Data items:
★ ★ ★ ★

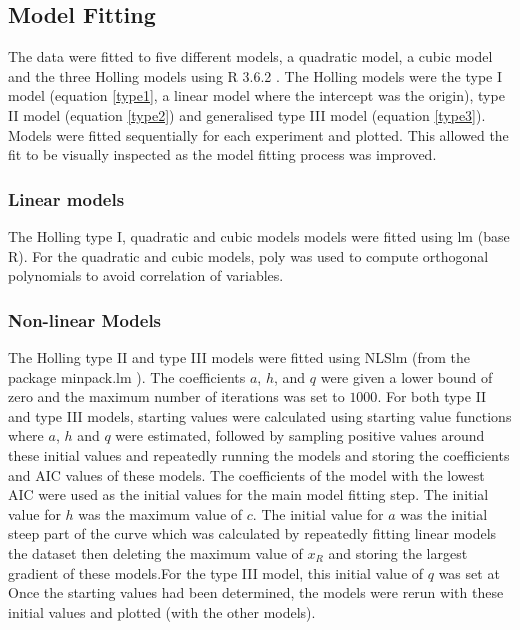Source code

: \documentclass{article}
\begin{document}
\subsection{Model Fitting}
The data were fitted to five different models, a quadratic model, a cubic model and the three Holling models \cite{Holling1959} using R 3.6.2 \cite{RCoreTeam2017}. The Holling models were the type I model (equation \ref{type1}, a linear model where the intercept was the origin), type II model (equation \ref{type2}) and generalised type III model (equation \ref{type3}).
Models were fitted sequentially for each experiment and plotted. This allowed the fit to be visually inspected as the model fitting process was improved.
\subsubsection{Linear models}
 The Holling type I, quadratic and cubic models models were fitted using lm (base R). For the quadratic and cubic models, poly was used to compute orthogonal polynomials to avoid correlation of variables.
\subsubsection{Non-linear Models}
The Holling type II and type III models were fitted using NLSlm (from the package minpack.lm \cite{Elzhov2016}). The coefficients $a$, $h$, and $q$ were given a lower bound of zero and the maximum number of iterations was set to $1000$. For both type II and type III models, starting values were calculated using starting value functions where $a$, $h$ and $q$ were estimated, followed by sampling positive values around these initial values and repeatedly running the models and storing the coefficients and AIC values of these models. The coefficients of the model with the lowest AIC were used as the initial values for the main model fitting step. The initial value for $h$ was the maximum value of $c$. The initial value for $a$ was the initial steep part of the curve which was calculated by repeatedly fitting linear models the dataset then deleting the maximum value of $x_R$ and storing the largest gradient of these models.For the type III model, this initial value of $q$ was set at %
Once the starting values had been determined, the models were rerun with these initial values and plotted (with the other models). %
\end{document}
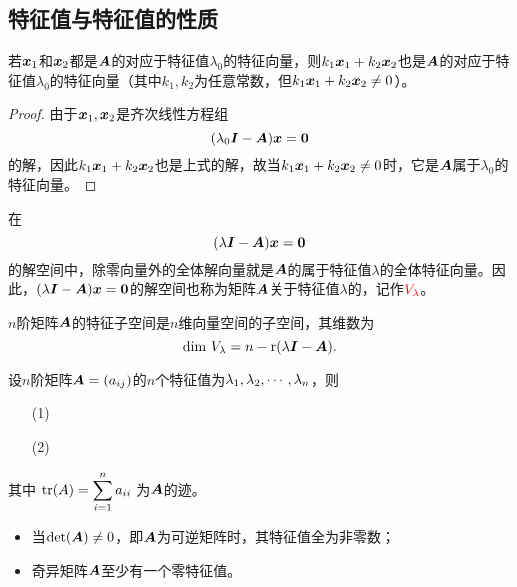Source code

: \subsection{特征值与特征值的性质}

\begin{frame}  
  \begin{dingli}
    若${\boldsymbol{x}}_1$和${\boldsymbol{x}}_2$都是$\boldsymbol{A}$的对应于特征值$\lambda_0$的特征向量，则$k_1{\boldsymbol{x}}_1+k_2{\boldsymbol{x}}_2$也是$\boldsymbol{A}$的对应于特征值$\lambda_0$的特征向量（其中$k_1,k_2$为任意常数，但$k_1{\boldsymbol{x}}_1+k_2{\boldsymbol{x}}_2\ne 0$）。
  \end{dingli}  \vspace{.1in}\pause 
  \begin{proof}
    由于${\boldsymbol{x}}_1,{\boldsymbol{x}}_2$是齐次线性方程组
    $$
    (\lambda_0\MI-\MA)\vx=\M0
    $$
    的解，因此$k_1{\boldsymbol{x}}_1+k_2{\boldsymbol{x}}_2$也是上式的解，故当$k_1{\boldsymbol{x}}_1+k_2{\boldsymbol{x}}_2\ne 0$时，它是$\boldsymbol{A}$属于$\lambda_0$的特征向量。
  \end{proof}
\end{frame}

\begin{frame}
  在
  $$
  (\lambda\MI-\MA)\vx=\M0
  $$
  的解空间中，除零向量外的全体解向量就是$\boldsymbol{A}$的属于特征值$\lambda$的全体特征向量。因此，$(\lambda\MI-\MA)\vx=\M0$的解空间也称为矩阵$\boldsymbol{A}$关于特征值$\lambda$的，记作$\textcolor{red}{V_\lambda}$。 \vspace{.1in} \pause 

  $n$阶矩阵$\boldsymbol{A}$的特征子空间是$n$维向量空间的子空间，其维数为
  $$
  \mathrm{dim~} V_\lambda = n - \mathrm{r}(\lambda\boldsymbol{I}-\boldsymbol{A}).
  $$
\end{frame}

\begin{frame}
  
  \begin{dingli}
    设$n$阶矩阵$\boldsymbol{A}=(a_{ij})$的$n$个特征值为$\lambda_1,\lambda_2,\cdots,\lambda_n$，则
    \begin{itemize}
    \item[(1)] 
    \item[(2)]      
    \end{itemize}
    其中
    $\displaystyle
    \mathrm{tr}(A)=\sum_{i=1}^n a_{ii}
    $
    为$\boldsymbol{A}$的迹。
  \end{dingli}
  \vspace{.1in}\pause 

  \begin{itemize}
  \item 当$\mathrm{det}(\boldsymbol{A})\ne 0$，即$\boldsymbol{A}$为可逆矩阵时，其特征值全为非零数；
  \item 奇异矩阵$\boldsymbol{A}$至少有一个零特征值。      
  \end{itemize}  
\end{frame}

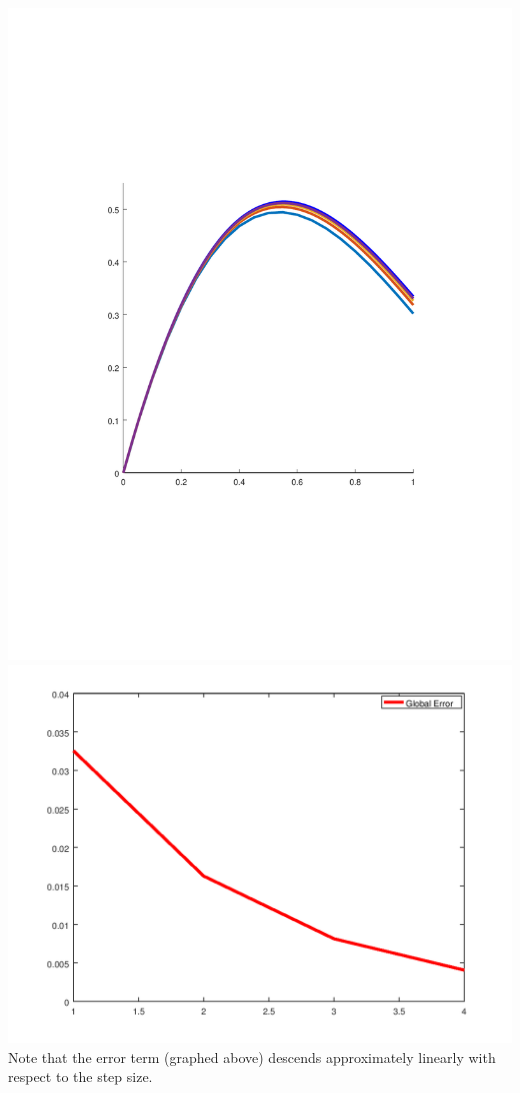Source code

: \documentclass{jhwhw}
\begin{document}
    {\centering
	\includegraphics[scale=0.75]{p4} \\
	\includegraphics[scale=0.75]{p4_err} \\
    }
    \setlength\parindent{0pt}
    Note that the error term (graphed above) descends approximately linearly with respect to the step size.
    \inputminted[linenos,bgcolor=llgray,frame=lines,framesep=2mm]{octave}{p4.m}
\end{document}
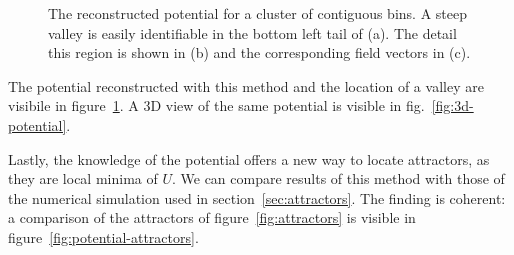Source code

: \documentclass[a4paper]{article}
\begin{document}
\begin{figure}
\begin{minipage}[t]{0.27\linewidth}
  \end{minipage}
  \caption{The reconstructed potential for a cluster of contiguous bins. A steep valley is easily identifiable in the bottom left tail of (a). The detail this region is shown in (b) and the corresponding field vectors in (c).}
  \label{fig:potential}
\end{figure}

The potential reconstructed with this method and the location of a valley are visibile in figure~\ref{fig:potential}. A 3D view of the same potential is visible in fig.~\ref{fig:3d-potential}.

Lastly, the knowledge of the potential offers a new way to locate attractors, as they are local minima of $U$. We can compare results of this method with those of the numerical simulation used in section~\ref{sec:attractors}. The finding is coherent: a comparison of the attractors of figure~\ref{fig:attractors} is visible in figure~\ref{fig:potential-attractors}.

\clearpage
\end{document}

★ ★ ★ ★

= EXERCISE AIM =
Among the entries above, how many lines hold the string "documentclass"? Respond with nothing but the number.

= SOLUTION BELOW =
3